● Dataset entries
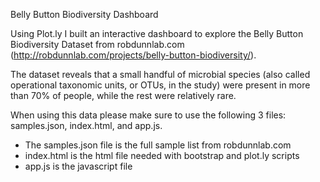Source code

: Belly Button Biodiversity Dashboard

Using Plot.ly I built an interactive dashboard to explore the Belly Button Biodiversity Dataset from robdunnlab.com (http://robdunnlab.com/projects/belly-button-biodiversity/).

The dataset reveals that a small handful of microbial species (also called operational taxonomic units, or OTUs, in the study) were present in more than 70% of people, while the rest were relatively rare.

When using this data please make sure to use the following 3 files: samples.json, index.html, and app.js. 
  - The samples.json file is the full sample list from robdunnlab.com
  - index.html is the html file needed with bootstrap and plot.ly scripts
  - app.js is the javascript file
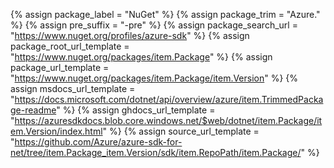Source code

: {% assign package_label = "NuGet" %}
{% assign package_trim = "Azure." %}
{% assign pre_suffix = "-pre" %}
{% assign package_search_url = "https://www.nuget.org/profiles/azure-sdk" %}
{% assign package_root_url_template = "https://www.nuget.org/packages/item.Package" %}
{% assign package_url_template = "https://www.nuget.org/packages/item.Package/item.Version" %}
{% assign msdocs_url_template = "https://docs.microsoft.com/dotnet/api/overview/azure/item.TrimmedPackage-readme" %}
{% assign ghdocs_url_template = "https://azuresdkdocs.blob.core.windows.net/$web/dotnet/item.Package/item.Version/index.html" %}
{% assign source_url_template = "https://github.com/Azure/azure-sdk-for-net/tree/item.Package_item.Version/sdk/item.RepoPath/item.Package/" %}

--

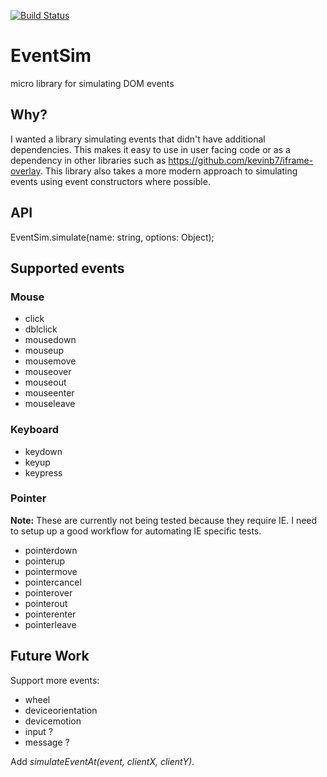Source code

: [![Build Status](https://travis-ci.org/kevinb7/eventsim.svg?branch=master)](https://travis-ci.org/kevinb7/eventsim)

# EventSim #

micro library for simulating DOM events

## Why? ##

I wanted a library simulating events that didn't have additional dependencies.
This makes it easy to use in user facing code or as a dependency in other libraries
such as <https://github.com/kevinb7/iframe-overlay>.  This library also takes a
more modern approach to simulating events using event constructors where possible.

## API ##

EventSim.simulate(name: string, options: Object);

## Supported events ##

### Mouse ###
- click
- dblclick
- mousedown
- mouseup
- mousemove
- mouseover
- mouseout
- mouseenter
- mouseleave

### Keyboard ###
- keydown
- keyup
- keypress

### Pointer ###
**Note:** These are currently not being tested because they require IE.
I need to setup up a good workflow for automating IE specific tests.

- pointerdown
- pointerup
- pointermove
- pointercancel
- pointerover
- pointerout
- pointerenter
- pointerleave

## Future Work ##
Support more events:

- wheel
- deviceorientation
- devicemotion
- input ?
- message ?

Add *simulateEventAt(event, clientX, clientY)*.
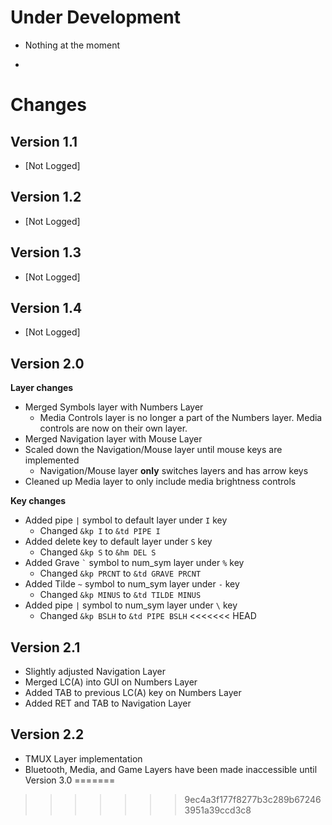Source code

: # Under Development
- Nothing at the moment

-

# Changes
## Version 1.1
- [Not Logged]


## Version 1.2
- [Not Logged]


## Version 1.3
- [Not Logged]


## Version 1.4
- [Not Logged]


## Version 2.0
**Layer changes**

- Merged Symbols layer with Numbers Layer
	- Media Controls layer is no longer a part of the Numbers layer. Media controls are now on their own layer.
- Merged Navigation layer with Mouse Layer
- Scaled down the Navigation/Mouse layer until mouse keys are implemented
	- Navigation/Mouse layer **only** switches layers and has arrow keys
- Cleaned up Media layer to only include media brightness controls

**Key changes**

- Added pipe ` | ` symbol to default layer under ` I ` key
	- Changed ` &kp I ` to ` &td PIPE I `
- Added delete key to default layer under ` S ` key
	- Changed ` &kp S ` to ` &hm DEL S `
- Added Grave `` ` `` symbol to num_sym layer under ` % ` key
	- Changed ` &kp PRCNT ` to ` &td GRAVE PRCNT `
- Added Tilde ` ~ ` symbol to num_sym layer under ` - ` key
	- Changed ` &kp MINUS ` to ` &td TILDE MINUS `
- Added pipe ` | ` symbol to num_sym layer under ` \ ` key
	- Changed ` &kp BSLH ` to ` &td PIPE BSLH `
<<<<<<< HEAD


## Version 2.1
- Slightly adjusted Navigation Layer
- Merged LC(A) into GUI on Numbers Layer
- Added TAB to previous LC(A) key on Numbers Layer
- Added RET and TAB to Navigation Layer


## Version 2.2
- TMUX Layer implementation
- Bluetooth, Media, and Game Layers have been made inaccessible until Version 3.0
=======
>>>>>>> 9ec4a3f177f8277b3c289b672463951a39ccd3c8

● What you will do
If a line in the entries above has the word "from", copy it.

● Solution to this exercise
Using Plot.ly I built an interactive dashboard to explore the Belly Button Biodiversity Dataset from robdunnlab.com (http://robdunnlab.com/projects/belly-button-biodiversity/).
  - The samples.json file is the full sample list from robdunnlab.com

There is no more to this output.